* [WORK ITEM]:
Scan the data for "video" and copy the lines it appears in.

Segment Start: INFORMATION SUPPLIED

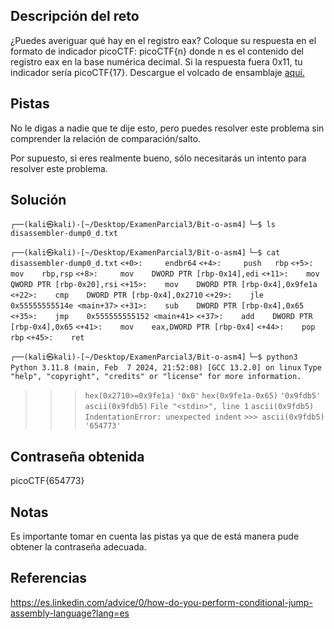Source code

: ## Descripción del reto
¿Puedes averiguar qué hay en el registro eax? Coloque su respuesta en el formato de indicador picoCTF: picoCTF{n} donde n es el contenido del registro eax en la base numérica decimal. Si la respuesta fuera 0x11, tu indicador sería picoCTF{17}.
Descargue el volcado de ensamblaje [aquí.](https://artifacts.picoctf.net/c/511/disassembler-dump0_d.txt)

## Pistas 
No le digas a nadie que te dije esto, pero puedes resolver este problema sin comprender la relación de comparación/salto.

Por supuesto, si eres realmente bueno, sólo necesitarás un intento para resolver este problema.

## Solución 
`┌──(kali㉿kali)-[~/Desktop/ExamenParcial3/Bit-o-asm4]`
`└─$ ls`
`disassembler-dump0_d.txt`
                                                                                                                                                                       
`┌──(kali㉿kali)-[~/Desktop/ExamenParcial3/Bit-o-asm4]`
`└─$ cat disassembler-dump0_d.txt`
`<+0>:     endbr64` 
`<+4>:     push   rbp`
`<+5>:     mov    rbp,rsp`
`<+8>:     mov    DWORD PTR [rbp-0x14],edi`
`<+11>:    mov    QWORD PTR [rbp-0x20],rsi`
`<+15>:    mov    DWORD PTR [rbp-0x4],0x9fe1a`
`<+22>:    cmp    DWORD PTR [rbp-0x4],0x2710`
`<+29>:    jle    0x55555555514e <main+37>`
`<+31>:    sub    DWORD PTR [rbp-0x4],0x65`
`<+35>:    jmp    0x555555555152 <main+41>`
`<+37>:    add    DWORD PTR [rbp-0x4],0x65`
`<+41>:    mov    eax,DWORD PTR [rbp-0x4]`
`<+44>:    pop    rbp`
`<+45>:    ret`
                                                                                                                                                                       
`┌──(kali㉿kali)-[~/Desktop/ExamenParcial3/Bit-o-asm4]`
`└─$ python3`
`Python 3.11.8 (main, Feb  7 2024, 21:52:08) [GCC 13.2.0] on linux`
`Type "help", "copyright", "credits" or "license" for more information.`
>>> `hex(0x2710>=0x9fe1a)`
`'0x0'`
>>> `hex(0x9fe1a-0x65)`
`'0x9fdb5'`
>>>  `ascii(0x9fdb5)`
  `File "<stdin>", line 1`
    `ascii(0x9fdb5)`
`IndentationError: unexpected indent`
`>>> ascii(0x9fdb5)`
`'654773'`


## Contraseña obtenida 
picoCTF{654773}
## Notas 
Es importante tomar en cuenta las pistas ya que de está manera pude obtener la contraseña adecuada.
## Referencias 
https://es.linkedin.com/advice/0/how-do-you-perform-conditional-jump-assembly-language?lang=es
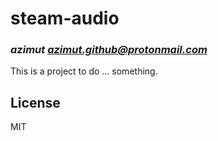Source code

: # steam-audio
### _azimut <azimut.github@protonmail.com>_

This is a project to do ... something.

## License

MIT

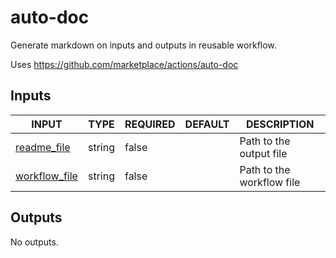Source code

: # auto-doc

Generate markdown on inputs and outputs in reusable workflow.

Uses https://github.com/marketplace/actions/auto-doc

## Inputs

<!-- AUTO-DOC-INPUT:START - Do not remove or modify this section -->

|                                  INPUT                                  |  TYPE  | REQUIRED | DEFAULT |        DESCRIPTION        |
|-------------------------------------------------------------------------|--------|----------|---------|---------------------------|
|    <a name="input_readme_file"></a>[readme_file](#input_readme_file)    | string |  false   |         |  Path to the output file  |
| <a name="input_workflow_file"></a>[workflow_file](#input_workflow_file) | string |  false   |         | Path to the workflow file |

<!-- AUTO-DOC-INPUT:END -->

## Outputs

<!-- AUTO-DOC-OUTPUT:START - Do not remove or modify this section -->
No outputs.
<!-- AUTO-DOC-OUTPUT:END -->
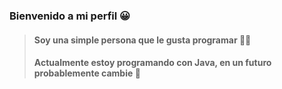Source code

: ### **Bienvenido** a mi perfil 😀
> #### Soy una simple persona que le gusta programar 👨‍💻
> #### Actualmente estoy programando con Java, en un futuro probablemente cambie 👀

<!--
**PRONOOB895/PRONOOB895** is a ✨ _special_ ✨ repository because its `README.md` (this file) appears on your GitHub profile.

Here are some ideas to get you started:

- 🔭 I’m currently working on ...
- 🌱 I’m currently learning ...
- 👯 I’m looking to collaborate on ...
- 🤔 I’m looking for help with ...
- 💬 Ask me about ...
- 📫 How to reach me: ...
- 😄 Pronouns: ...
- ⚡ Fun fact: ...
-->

Segment End: INFORMATION SUPPLIED
Segment Start: INFORMATION SUPPLIED

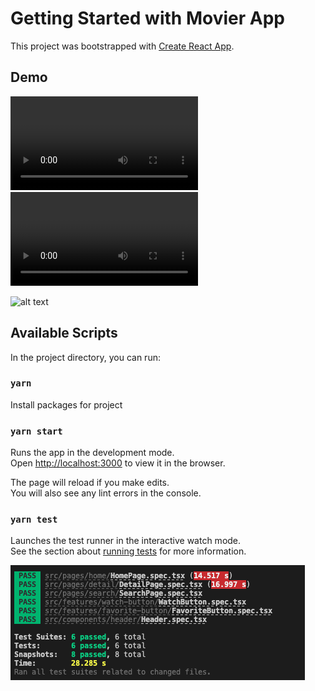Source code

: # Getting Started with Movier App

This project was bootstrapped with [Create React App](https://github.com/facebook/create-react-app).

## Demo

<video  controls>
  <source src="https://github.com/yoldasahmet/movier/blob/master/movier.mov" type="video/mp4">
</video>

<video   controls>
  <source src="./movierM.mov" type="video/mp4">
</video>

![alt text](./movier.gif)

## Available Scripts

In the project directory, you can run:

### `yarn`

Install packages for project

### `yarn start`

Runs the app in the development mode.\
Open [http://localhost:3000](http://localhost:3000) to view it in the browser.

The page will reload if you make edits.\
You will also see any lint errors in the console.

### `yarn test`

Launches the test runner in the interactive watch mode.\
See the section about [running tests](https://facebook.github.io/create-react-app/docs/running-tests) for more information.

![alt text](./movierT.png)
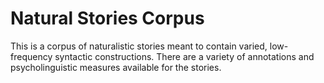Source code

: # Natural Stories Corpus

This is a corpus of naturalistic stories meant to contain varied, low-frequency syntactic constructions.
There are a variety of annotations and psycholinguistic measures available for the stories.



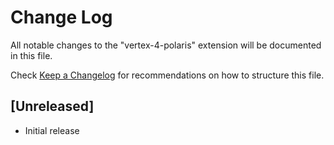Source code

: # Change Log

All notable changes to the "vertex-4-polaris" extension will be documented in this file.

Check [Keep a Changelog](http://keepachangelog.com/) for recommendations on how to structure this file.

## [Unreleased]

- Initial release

Segment End: INFORMATION SUPPLIED

* [EXERCISE RESPONSE]:
<video  controls>
  <source src="https://github.com/yoldasahmet/movier/blob/master/movier.mov" type="video/mp4">
</video>
<video   controls>
  <source src="./movierM.mov" type="video/mp4">
</video>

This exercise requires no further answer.